In the midst of the evil of COVID-19, when we partake of this meal together tonight as the people of God all across the world, we do so with a foreboding sense of the tragedy of our times. But we also do partake as people who cling to a defiant, grief-filled hope – who have hope that COVID-19 will not have the final word; who have hope that empires that suppress the spirit of humanity will all one day fall away; who have hope that the nagging sin that seeks to control us individually has been defeated; who have hope in our common Messiah and Lord – across cultures and languages and borders and so many other things that would divide God’s family.

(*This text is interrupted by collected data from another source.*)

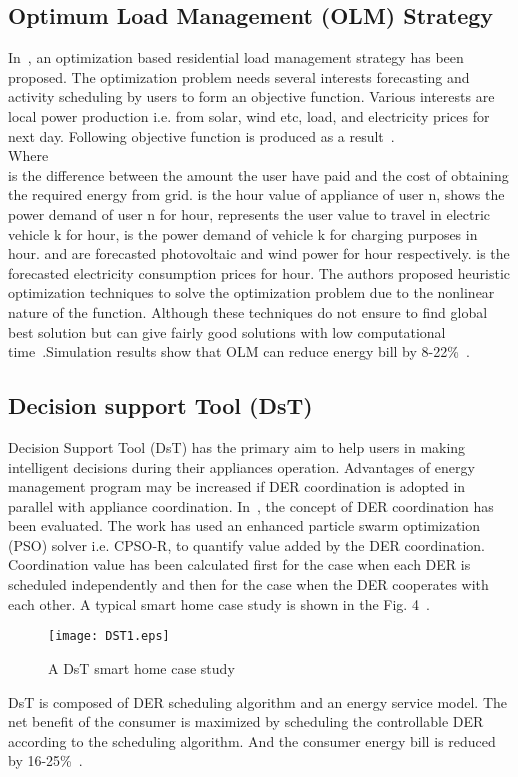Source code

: \documentclass[journal]{IEEEtran}
\begin{document}
\subsection{Optimum Load Management (OLM) Strategy}
In~\cite{lujano2012optimum}, an optimization based residential load management strategy has been proposed. The optimization problem needs several interests forecasting and activity scheduling by users to form an objective function. Various interests are local power production i.e. from solar, wind etc, load, and electricity prices for next day. Following objective function is produced as a result~\cite{lujano2012optimum}.
\\
Where\\
 is the difference between the amount the user have paid and the cost of obtaining the required energy from grid.  is the  hour value of  appliance of user n,  shows the power demand of user n for  hour,  represents the user value to travel in electric vehicle k for  hour, is the power demand of vehicle k for charging purposes in  hour.  and  are forecasted photovoltaic and wind power for  hour respectively.  is the forecasted electricity consumption prices for  hour.
The authors proposed heuristic optimization techniques to solve the optimization problem due to the nonlinear nature of the function. Although these techniques do not ensure to find global best solution but can give fairly good solutions with low computational time~\cite{lujano2012optimum}.Simulation results show that OLM can reduce energy bill by 8-22\%~\cite{lujano2012optimum}.\\

\subsection{Decision support Tool (DsT)}
Decision Support Tool (DsT) has the primary aim to help  users in making intelligent decisions during their appliances operation. Advantages of energy management program may be increased if DER coordination is adopted in parallel with appliance coordination. In~\cite{pedrasa2010coordinated}, the concept of DER coordination has been evaluated. The work has used an enhanced particle swarm optimization (PSO) solver i.e. CPSO-R, to quantify value added by the DER coordination. Coordination value has been calculated first for the case when each DER is scheduled independently and then for the case when the DER cooperates with each other. A typical smart home case study is shown in the Fig. 4~\cite{pedrasa2010coordinated}.
\begin{figure}[!h]
\centering
\texttt{[image: DST1.eps]}
\caption{A DsT smart home case study}
\end{figure}
DsT is composed of DER scheduling algorithm and an energy service model. The net benefit of the consumer is maximized by scheduling the controllable DER according to the scheduling algorithm. And the consumer energy bill is reduced by 16-25\%~\cite{pedrasa2010coordinated}.
\end{document}

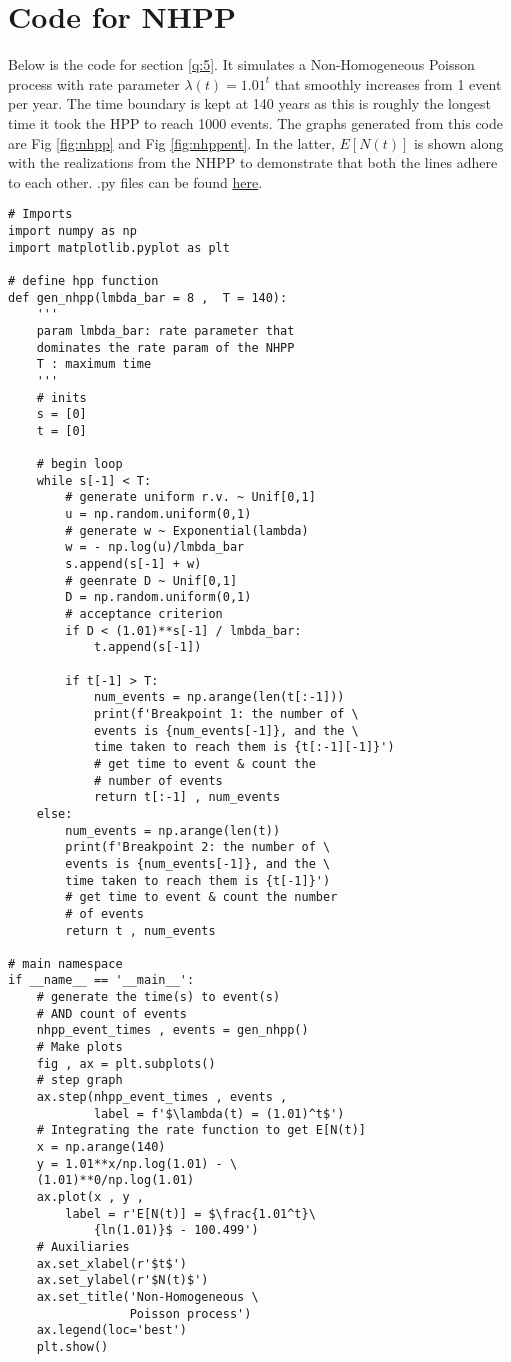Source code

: \documentclass[%
 reprint,
 amsmath,amssymb,
 aps,
]{revtex4-2}
\theoremstyle{definition}
\begin{document}
\section{\label{app:nhppcode}Code for NHPP}
Below is the code for section \ref{q:5}. It simulates a Non-Homogeneous Poisson process with rate parameter $\lambda(t)=1.01^t$ that smoothly increases from 1 event per year. The time boundary is kept at 140 years as this is roughly the longest time it took the HPP to reach 1000 events. The graphs generated from this code are Fig \ref{fig:nhpp} and Fig \ref{fig:nhppent}. In the latter, $E[N(t)]$ is shown along with the realizations from the NHPP to demonstrate	 that both the lines adhere to each other. .py files can be found \href{https://github.com/sourasen1011/Stochastic_Processes/blob/main/CA3/project_helper/NHPP.py}{here}.
\begin{verbatim}
# Imports
import numpy as np
import matplotlib.pyplot as plt

# define hpp function
def gen_nhpp(lmbda_bar = 8 ,  T = 140):
    '''
    param lmbda_bar: rate parameter that 
    dominates the rate param of the NHPP
    T : maximum time
    '''
    # inits
    s = [0]
    t = [0]

    # begin loop
    while s[-1] < T:
        # generate uniform r.v. ~ Unif[0,1]
        u = np.random.uniform(0,1)
        # generate w ~ Exponential(lambda) 
        w = - np.log(u)/lmbda_bar 
        s.append(s[-1] + w)
        # geenrate D ~ Unif[0,1]
        D = np.random.uniform(0,1)
        # acceptance criterion
        if D < (1.01)**s[-1] / lmbda_bar:
            t.append(s[-1])
        
        if t[-1] > T:
            num_events = np.arange(len(t[:-1]))
            print(f'Breakpoint 1: the number of \
            events is {num_events[-1]}, and the \
            time taken to reach them is {t[:-1][-1]}')
            # get time to event & count the 
            # number of events
            return t[:-1] , num_events
    else:
        num_events = np.arange(len(t))
        print(f'Breakpoint 2: the number of \
        events is {num_events[-1]}, and the \
        time taken to reach them is {t[-1]}')
        # get time to event & count the number 
        # of events
        return t , num_events

# main namespace
if __name__ == '__main__': 
    # generate the time(s) to event(s) 
    # AND count of events
    nhpp_event_times , events = gen_nhpp() 
    # Make plots
    fig , ax = plt.subplots()
    # step graph
    ax.step(nhpp_event_times , events , 
            label = f'$\lambda(t) = (1.01)^t$') 
    # Integrating the rate function to get E[N(t)]
    x = np.arange(140)
    y = 1.01**x/np.log(1.01) - \
    (1.01)**0/np.log(1.01)
    ax.plot(x , y , 
    	label = r'E[N(t)] = $\frac{1.01^t}\
            {ln(1.01)}$ - 100.499')
    # Auxiliaries
    ax.set_xlabel(r'$t$')
    ax.set_ylabel(r'$N(t)$')
    ax.set_title('Non-Homogeneous \
                 Poisson process')
    ax.legend(loc='best')
    plt.show()

\end{verbatim}

\nocite{*}

\end{document}
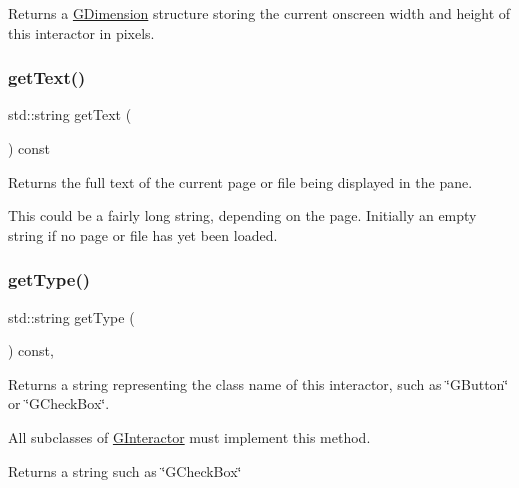 Returns a \mbox{\hyperlink{structGDimension}{G\+Dimension}} structure storing the current onscreen width and height of this interactor in pixels. 

\mbox{\label{classGBrowserPane_aff553c50924b836c29f146ed34a7c6ec}} 
\subsubsection{\texorpdfstring{get\+Text()}{getText()}}
{\footnotesize\ttfamily std\+::string get\+Text (\begin{DoxyParamCaption}{ }\end{DoxyParamCaption}) const\hspace{0.3cm}{\ttfamily [virtual]}}



Returns the full text of the current page or file being displayed in the pane. 

This could be a fairly long string, depending on the page. Initially an empty string if no page or file has yet been loaded. \mbox{\label{classGBrowserPane_a9b72ede4ee8520f987a0c01e30654814}} 
\subsubsection{\texorpdfstring{get\+Type()}{getType()}}
{\footnotesize\ttfamily std\+::string get\+Type (\begin{DoxyParamCaption}{ }\end{DoxyParamCaption}) const\hspace{0.3cm}{\ttfamily [override]}, {\ttfamily [virtual]}}



Returns a string representing the class name of this interactor, such as \char`\"{}\+G\+Button\char`\"{} or \char`\"{}\+G\+Check\+Box\char`\"{}. 

All subclasses of \mbox{\hyperlink{classGInteractor}{G\+Interactor}} must implement this method. \begin{DoxyReturn}{Returns}
a string such as \char`\"{}\+G\+Check\+Box\char`\"{} 
\end{DoxyReturn}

Let’s peel back one more layer.
When we read the greater context in 1 Corinthians, we recognize that the Apostle Paul is inviting us to not only move through the motions of this meal, but is instead inviting us to reflect on the way we order our lives as the family of God. In the Corinthian church, the rich would be able to make it to the gathering before the poor. After all, their “work day” was much shorter and easier. So before the poor could arrive the rich would eat of the communion meal – would take the very best that the table of the Messiah had to offer and leave the crumbs for the poor among them. When they did that, though, Paul says that they “brought judgment on themselves.” They were violating the very premise of the meal – that it proclaimed a death that did away with those social barriers – it proclaimed a death that brought the rich and poor together as one. So Paul challenged them – as a Christian community, before they came together at the table – to make sure they were really living as a merciful, just, equitable family of God.
So partake of that meal tonight, in your home, socially distanced. And use this time – use this meal tonight – to reflect on our global community. Are we like the Corinthian Church? Do we violate the table of the Messiah by allowing the rich to feast while the poor suffer? If the answer to that question is yes, then let’s commit together, right now, to fight for a different world – a world that has been inaugurated in the death of Jesus -- both now during a time of social distancing, and when the world begins to function again.
Eat the meal. Reflect. Commit to change. And proclaim with Christians across the globe the victorious death of the Messiah until he comes.